We will see if the midfielder's art really is dying when we watch Andy Moller of Germany, France's Zinedine Zidane and Denilson of Brazil. Then there are the contenders for the Golden Boot: Ronaldo, Gabriel Batistuta, Marcelo Salas, Alan Shearer, Dennis Bergkamp, Oliver Bierhoff, Predrag Mijatovic of Yugoslavia.

We will see the ageing stars given one last tilt at the windmill; Hristo Stoichkov, Gheorghe Hagi, Paul Gascoigne, Baggio. Who are the young pretenders to greatness? David Beckham? Ariel Ortega of Argentina? Are Ronaldo and Denilson really that good this early? And will those with reputations on their own continent - such as Nigeria's African Footballer of the Year Viktor Ikpeba - seize the moment?

Any time now an African team will win the competition. The Nigerians this time could edge them closer and as Olympic champions, they will have acquired some belief that it is possible. This, though, is the biggest of all trophies and yields itself only to the elite, for all Fifa's all- must-have-prizes expansionism.

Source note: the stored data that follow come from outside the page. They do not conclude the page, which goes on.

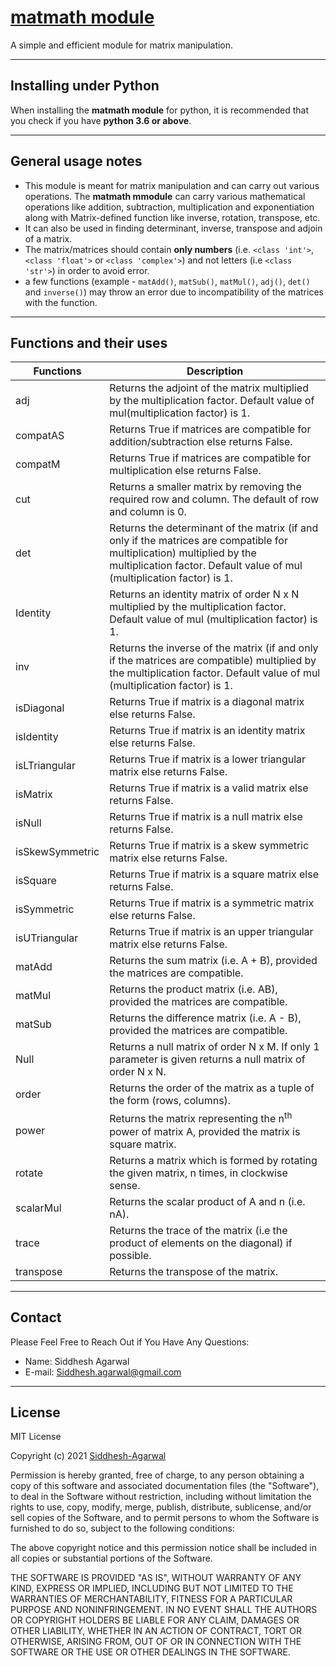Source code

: # [matmath module](https://github.com/Siddhesh-Agarwal/matmath)

A simple and efficient module for matrix manipulation.

___________________________________________________________________________

## Installing under Python

When installing the **matmath module** for python, it is recommended that you check if you have **python 3.6 or above**.

___________________________________________________________________________

## General usage notes

* This module is meant for matrix manipulation and can carry out various operations. The **matmath mmodule** can carry various mathematical operations like addition, subtraction, multiplication and exponentiation along with Matrix-defined function like inverse, rotation, transpose, etc.
* It can also be used in finding determinant, inverse, transpose and adjoin of a matrix.
* The matrix/matrices should contain **only numbers** (i.e. `<class 'int'>`, `<class 'float'>` or `<class 'complex'>`) and not letters (i.e `<class 'str'>`) in order to avoid error.
* a few functions (example - `matAdd()`, `matSub()`, `matMul()`, `adj()`, `det()` and `inverse()`) may throw an error due to incompatibility of the matrices with the function.

___________________________________________________________________________

## Functions and their uses

| Functions       | Description                                                                                                                                                                                       |
|-----------------|---------------------------------------------------------------------------------------------------------------------------------------------------------------------------------------------------|
| adj             | Returns the adjoint of the matrix multiplied by the multiplication factor. Default value of mul(multiplication factor) is 1.                                                                      |
| compatAS        | Returns True if matrices are compatible for addition/subtraction else returns False.                                                                                                              |
| compatM         | Returns True if matrices are compatible for multiplication else returns False.                                                                                                                    |
| cut             | Returns a smaller matrix by removing the required row and column. The default of row and column is 0.                                                                                             |
| det             | Returns the determinant of the matrix (if and only if the matrices are compatible for multiplication) multiplied by the multiplication factor. Default value of mul (multiplication factor) is 1. |
| Identity        | Returns an identity matrix of order N x N multiplied by the multiplication factor. Default value of mul (multiplication factor) is 1.                                                             |
| inv             | Returns the inverse of the matrix (if and only if the matrices are compatible) multiplied by the multiplication factor. Default value of mul (multiplication factor) is 1.                        |
| isDiagonal      | Returns True if matrix is a diagonal matrix else returns False.                                                                                                                                   |
| isIdentity      | Returns True if matrix is an identity matrix else returns False.                                                                                                                                  |
| isLTriangular   | Returns True if matrix is a lower triangular matrix else returns False.                                                                                                                           |
| isMatrix        | Returns True if matrix is a valid matrix else returns False.                                                                                                                                      |
| isNull          | Returns True if matrix is a null matrix else returns False.                                                                                                                                       |
| isSkewSymmetric | Returns True if matrix is a skew symmetric matrix else returns False.                                                                                                                             |
| isSquare        | Returns True if matrix is a square matrix else returns False.                                                                                                                                     |
| isSymmetric     | Returns True if matrix is a symmetric matrix else returns False.                                                                                                                                  |
| isUTriangular   | Returns True if matrix is an upper triangular matrix else returns False.                                                                                                                          |
| matAdd          | Returns the sum matrix (i.e. A + B), provided the matrices are compatible.                                                                                                                        |
| matMul          | Returns the product matrix (i.e. AB), provided the matrices are compatible.                                                                                                                       |
| matSub          | Returns the difference matrix (i.e. A - B), provided the matrices are compatible.                                                                                                                 |
| Null            | Returns a null matrix of order N x M. If only 1 parameter is given returns a null matrix of order N x N.                                                                                          |
| order           | Returns the order of the matrix as a tuple of the form (rows, columns).                                                                                                                           |
| power           | Returns the matrix representing the n<sup>th</sup> power of matrix A, provided the matrix is square matrix.                                                                                       |
| rotate          | Returns a matrix which is formed by rotating the given matrix, n times, in clockwise sense.                                                                                                       |
| scalarMul       | Returns the scalar product of A and n (i.e. nA).                                                                                                                                                  |
| trace           | Returns the trace of the matrix (i.e the product of elements on the diagonal) if possible.                                                                                                        |
| transpose       | Returns the transpose of the matrix.                                                                                                                                                              |

___________________________________________________________________________

## Contact

Please Feel Free to Reach Out if You Have Any Questions:

* Name: Siddhesh Agarwal
* E-mail: Siddhesh.agarwal@gmail.com

___________________________________________________________________________

## License

MIT License

Copyright (c) 2021 [Siddhesh-Agarwal](https://www.github.com/Siddhesh-Agarwal)

Permission is hereby granted, free of charge, to any person obtaining a copy
of this software and associated documentation files (the "Software"), to deal
in the Software without restriction, including without limitation the rights
to use, copy, modify, merge, publish, distribute, sublicense, and/or sell
copies of the Software, and to permit persons to whom the Software is
furnished to do so, subject to the following conditions:

The above copyright notice and this permission notice shall be included in all
copies or substantial portions of the Software.

THE SOFTWARE IS PROVIDED "AS IS", WITHOUT WARRANTY OF ANY KIND, EXPRESS OR
IMPLIED, INCLUDING BUT NOT LIMITED TO THE WARRANTIES OF MERCHANTABILITY,
FITNESS FOR A PARTICULAR PURPOSE AND NONINFRINGEMENT. IN NO EVENT SHALL THE
AUTHORS OR COPYRIGHT HOLDERS BE LIABLE FOR ANY CLAIM, DAMAGES OR OTHER
LIABILITY, WHETHER IN AN ACTION OF CONTRACT, TORT OR OTHERWISE, ARISING FROM,
OUT OF OR IN CONNECTION WITH THE SOFTWARE OR THE USE OR OTHER DEALINGS IN THE
SOFTWARE.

England find themselves among only six countries who have won, five of whom will be in France, with Uruguay having fallen in qualification. And it is, indeed, difficult to look beyond Brazil, Argentina, Germany and Italy for this year's winners.

There will be those who shine early on, among them the Nigerians for sure, and probably a couple of the four debutants - Jamaica, Croatia, South Africa and Japan, whose presence the organisers will see as justification for their more manageable format in which two qualify from each group.

It is then that the competition will really start, with the dark horses of Spain and Yugoslavia seeking to steal a length or two on the favourites. Naturally Brazil, the holders, are seen as the leading ones, though for all their attacking flair they may be vulnerable at the back. Argentina, mean but menacing, are first choice. Four years ago, they were gathering pace when the Maradona doping scandal undermined them. Now they look potentially powerful party-poopers, possibly vanquishers of Brazil in one semi, and France, who could beat Germany in the other, in the final in Paris on 12 June.

Before then there will be drama and probably scandal, football to delight and disgust. We may be turned on or we may turn off, may rue the rules and all the red cards; pity the poor player even. It could be fascinating or frustrating. But it should certainly be fun finding out.